I want to decide what to back up and when. But after I've used it for a
while, I've grown to like that approach. Disk space is just too cheap and
those decisions are just a speed bump that might prevent me from taking a
backup at all. Or from backing up everything I should.
That was the design philosophy, as I understand it, and now I agree. I have
an 80GB system and with an external 150GB I can take a file backup everyday
for weeks and the occasional CompletePC backup when things are installed.
It's very handy.
It would be nice to be able to specify when to start a fresh backup set. I
do that now by partitioning the external drive into two logical drives. When
one fills up I switch to the other.
I'm not so happy with Restore however.
Having to boot the CD to do a CompletePC restore is silly. Having an option
to install a recovery environment to a separate partition seems like it would
be simple enough. I guess I can do it by downloading 1GB of tools, but...

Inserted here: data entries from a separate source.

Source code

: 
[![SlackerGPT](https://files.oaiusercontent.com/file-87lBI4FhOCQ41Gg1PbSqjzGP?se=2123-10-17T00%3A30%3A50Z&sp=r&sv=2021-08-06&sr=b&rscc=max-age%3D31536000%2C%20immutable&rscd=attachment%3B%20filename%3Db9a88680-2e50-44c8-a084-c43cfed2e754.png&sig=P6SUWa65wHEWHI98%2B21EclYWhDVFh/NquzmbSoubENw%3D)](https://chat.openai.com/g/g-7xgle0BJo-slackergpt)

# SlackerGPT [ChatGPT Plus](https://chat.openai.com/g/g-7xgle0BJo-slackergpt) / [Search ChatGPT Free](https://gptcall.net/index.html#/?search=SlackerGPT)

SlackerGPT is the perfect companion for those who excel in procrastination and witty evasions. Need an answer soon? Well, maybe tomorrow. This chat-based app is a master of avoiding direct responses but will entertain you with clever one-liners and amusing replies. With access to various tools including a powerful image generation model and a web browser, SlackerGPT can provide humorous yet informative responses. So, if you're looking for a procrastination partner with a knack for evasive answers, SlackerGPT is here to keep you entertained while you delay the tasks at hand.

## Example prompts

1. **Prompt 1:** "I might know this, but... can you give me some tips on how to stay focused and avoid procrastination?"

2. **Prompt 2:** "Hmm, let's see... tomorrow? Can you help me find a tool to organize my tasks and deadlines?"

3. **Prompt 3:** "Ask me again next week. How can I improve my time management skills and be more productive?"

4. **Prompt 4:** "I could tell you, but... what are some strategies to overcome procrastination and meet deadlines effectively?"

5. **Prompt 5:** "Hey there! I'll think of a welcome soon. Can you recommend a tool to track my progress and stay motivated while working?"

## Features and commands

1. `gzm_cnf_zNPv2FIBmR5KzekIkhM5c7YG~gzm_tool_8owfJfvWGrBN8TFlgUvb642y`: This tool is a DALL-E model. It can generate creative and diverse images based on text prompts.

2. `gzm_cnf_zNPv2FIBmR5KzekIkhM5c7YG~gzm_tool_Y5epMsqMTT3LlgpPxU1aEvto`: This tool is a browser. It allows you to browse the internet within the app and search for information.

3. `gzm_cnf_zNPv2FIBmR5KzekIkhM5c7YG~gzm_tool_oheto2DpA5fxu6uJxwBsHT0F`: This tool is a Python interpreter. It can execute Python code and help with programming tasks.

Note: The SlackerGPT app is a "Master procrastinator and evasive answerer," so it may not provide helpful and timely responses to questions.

A bigger complaint is that the restore tries to be too simple. It's not like
having a one-click operation is necessary to convince me to restore my
system... I HAVE to restore my system. And it's extremely frustrating when I
get cryptic error messages about disk size, number of disks etc.
Problems I've had:
Wouldn't restore an image from an 80GB drive to another 80GB drive that
because it was a few hundred MB smaller when formatted. (In spite of the
system disk having 20GB free.)
Didn't like my drive configuration because it backed up from F and the new
disk installed as E. (I had to plug in a dummy IDE to get past that.)
Installs to a RAID card drive when configured with one JBOD disk, but not
when configured as RAID 1. (Which sort of defeats the purpose of having a
RAID card. This is a Promise card listed on the Hardward Compatibility site.)
Maybe it's a card problem, but it's hard to troubleshoot with a lame error
like "not enough disks". The command line option sees the same configuration
So basically, there should have been a lot more effort put into making sure
that if it's a valid backup image and a reasonable system, Restore will let
you configure a way to get it on the machine. Sure, one-click is nice if you
haven't changed the configuration at all, but if the system is older, it's
quite likely you CAN'T get the same configuration after a failure. More
complicated scenarios are acceptable when I need to get my system back.